Find \(\int_{0}^{\frac{3 \sqrt{3}}{2}} \frac{x^{3}}{\left(4 x^{2}+9\right)^{3 / 2}} d x\)

\(\left(4 x^{2}+9\right)^{3 / 2}=\sqrt{\left(4 x^{2}+9\right)}^{3}\)

\(\sqrt{x^{2}+a^{2}} \rightarrow x=a \tan \theta\)

let \(u=2 x \rightarrow d{u}=2 d x \rightarrow d x=\frac{d u}{2}\)

\(u=2 x \rightarrow x=\frac{u}{2}\)

when \(x=0 \quad \rightarrow u=0\)

when \(x=\frac{3 \sqrt{3}}{2} \rightarrow u=3 \sqrt{3}\)

\(u=2 x \rightarrow u^{2}=u x^{2}\)

\(I=\int_{0}^{\frac{3 \sqrt{3}}{2}} \frac{x^{3}}{\left(\sqrt{4 x^{2}+9}\right)^{3}} \cdot d x=\int_{0}^{3 \sqrt{3}} \frac{\left(\frac{u}{2}\right)^{3}}{\left(\sqrt{u^{2}+9}\right)^{3}} \cdot d x\)

\(=\int_{0}^{3 \sqrt{3}} \frac{\frac{u^{3}}{8}}{\left(\sqrt{u^{2}+9}\right)^{3}} \cdot \frac{d u}{2}\)

\(I=\frac{1}{16} \int_{0}^{3 \sqrt{3}} \frac{u^{3}}{(\sqrt {u^{2}+9})^{3}} \cdot d u\)

let \(u=3 \tan \theta \rightarrow d u=3 \sec ^{2} \theta d \theta, \quad \frac{-\pi}{2} \le \theta \le \frac{\pi}{2}\)

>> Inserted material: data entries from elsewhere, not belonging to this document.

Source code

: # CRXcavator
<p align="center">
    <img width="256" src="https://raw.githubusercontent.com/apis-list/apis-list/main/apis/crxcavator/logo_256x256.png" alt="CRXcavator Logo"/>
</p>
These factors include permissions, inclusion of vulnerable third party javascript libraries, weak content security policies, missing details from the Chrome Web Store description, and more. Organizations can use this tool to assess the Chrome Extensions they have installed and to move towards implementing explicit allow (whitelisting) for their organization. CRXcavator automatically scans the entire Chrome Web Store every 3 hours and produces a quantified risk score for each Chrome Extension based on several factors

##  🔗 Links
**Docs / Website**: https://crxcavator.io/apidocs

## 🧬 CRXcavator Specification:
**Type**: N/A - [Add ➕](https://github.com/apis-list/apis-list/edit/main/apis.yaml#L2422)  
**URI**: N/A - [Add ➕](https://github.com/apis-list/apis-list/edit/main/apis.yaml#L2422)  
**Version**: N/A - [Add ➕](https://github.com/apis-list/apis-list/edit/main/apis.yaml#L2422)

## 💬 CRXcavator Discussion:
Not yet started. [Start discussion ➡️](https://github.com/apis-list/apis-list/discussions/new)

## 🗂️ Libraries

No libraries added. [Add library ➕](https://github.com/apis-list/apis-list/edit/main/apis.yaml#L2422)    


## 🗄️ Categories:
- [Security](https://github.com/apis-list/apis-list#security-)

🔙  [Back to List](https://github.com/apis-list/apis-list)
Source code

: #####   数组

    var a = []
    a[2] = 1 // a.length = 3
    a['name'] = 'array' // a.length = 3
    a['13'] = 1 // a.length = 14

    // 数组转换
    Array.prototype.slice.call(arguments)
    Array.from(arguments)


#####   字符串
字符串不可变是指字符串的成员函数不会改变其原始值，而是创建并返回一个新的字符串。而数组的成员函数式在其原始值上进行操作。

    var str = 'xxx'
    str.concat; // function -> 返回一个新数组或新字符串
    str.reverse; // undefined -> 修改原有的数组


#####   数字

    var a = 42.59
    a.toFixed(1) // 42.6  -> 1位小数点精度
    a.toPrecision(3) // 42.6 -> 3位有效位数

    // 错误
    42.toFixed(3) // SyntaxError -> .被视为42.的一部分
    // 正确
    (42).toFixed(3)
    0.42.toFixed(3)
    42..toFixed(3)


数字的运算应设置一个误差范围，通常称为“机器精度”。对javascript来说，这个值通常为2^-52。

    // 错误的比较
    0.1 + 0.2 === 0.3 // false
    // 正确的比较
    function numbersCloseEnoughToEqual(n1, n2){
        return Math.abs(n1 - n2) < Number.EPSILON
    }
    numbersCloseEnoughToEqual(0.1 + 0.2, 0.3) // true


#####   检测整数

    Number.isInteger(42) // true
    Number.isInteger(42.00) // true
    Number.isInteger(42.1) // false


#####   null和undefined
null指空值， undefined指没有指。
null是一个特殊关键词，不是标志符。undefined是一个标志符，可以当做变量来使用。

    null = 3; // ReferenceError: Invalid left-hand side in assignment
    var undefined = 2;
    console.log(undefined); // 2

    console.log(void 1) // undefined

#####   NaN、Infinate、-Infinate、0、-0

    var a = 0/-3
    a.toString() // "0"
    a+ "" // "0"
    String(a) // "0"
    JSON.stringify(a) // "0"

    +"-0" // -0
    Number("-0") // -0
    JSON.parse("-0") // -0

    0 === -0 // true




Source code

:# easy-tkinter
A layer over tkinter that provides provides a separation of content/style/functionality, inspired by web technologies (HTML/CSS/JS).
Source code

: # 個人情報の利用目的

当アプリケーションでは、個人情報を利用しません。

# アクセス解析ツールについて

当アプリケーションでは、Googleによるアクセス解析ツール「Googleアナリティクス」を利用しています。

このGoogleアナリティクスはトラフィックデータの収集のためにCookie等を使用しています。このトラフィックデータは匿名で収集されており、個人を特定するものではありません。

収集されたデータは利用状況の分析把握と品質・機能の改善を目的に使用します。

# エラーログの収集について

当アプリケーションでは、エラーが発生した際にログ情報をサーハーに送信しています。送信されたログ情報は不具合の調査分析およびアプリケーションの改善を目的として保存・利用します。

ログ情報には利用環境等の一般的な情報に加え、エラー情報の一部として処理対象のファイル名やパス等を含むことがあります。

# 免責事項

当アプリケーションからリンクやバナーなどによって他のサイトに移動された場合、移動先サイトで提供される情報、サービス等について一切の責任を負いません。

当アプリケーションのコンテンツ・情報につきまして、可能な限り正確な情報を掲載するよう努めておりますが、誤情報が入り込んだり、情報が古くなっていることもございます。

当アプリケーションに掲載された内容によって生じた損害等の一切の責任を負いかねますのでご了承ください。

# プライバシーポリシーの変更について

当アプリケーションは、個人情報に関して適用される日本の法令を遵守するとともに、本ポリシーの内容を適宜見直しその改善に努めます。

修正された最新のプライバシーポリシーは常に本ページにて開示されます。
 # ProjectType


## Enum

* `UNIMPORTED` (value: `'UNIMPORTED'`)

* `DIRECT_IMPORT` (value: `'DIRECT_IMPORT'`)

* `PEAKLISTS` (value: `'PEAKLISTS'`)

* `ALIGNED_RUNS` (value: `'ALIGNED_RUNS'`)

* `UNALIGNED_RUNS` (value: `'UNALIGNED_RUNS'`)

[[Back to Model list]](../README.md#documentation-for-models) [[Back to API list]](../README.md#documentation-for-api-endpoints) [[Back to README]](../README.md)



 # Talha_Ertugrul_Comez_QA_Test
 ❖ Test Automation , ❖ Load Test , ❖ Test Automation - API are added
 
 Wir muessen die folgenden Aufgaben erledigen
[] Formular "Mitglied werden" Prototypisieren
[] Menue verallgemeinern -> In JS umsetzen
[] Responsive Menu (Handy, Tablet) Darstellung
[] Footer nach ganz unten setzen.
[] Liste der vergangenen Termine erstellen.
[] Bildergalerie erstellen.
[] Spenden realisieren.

\(\sqrt{u^{2}+9}=3 \sec \theta\)

when \(u={0} \rightarrow \tan \theta =0 \rightarrow \theta =\tan ^{-1}(0)=0\)

when \(u=3 \sqrt{3} \rightarrow \tan \theta=\frac{u}{3}=\frac{3 \sqrt{3}}{3}=\sqrt{3} \:, \theta = \tan^{-1} ({\sqrt 3})\)

\(=\frac{\pi}{3}\)

\(I = {\frac{1}{16}} \int_{0}^{3\sqrt 3} \frac{u^{3}}{\left(\sqrt{u^{2}+9}\right)^{3}} \cdot d u\)

\(0, \frac{\pi}{3}, \quad u=3 \tan \theta, \sqrt{u^{2}+9}=3 \sec \theta\)

\(d u=3 \sec ^{2} \theta d \theta\)

\(I=\frac{1}{16} \int_{0}^{\frac{\pi}{3}} \frac{(3 \tan \theta)^{3}}{(3 \sec \theta)^{3}} \cdot 3 \sec ^{2} \theta d \theta\)

\(=\frac{1}{16} \int_{0}^{\frac{\pi}{3}} \frac{9 \tan ^{3} \theta}{9 \sec ^{3} \theta} \cdot 3 \sec ^{2} \theta d \theta\)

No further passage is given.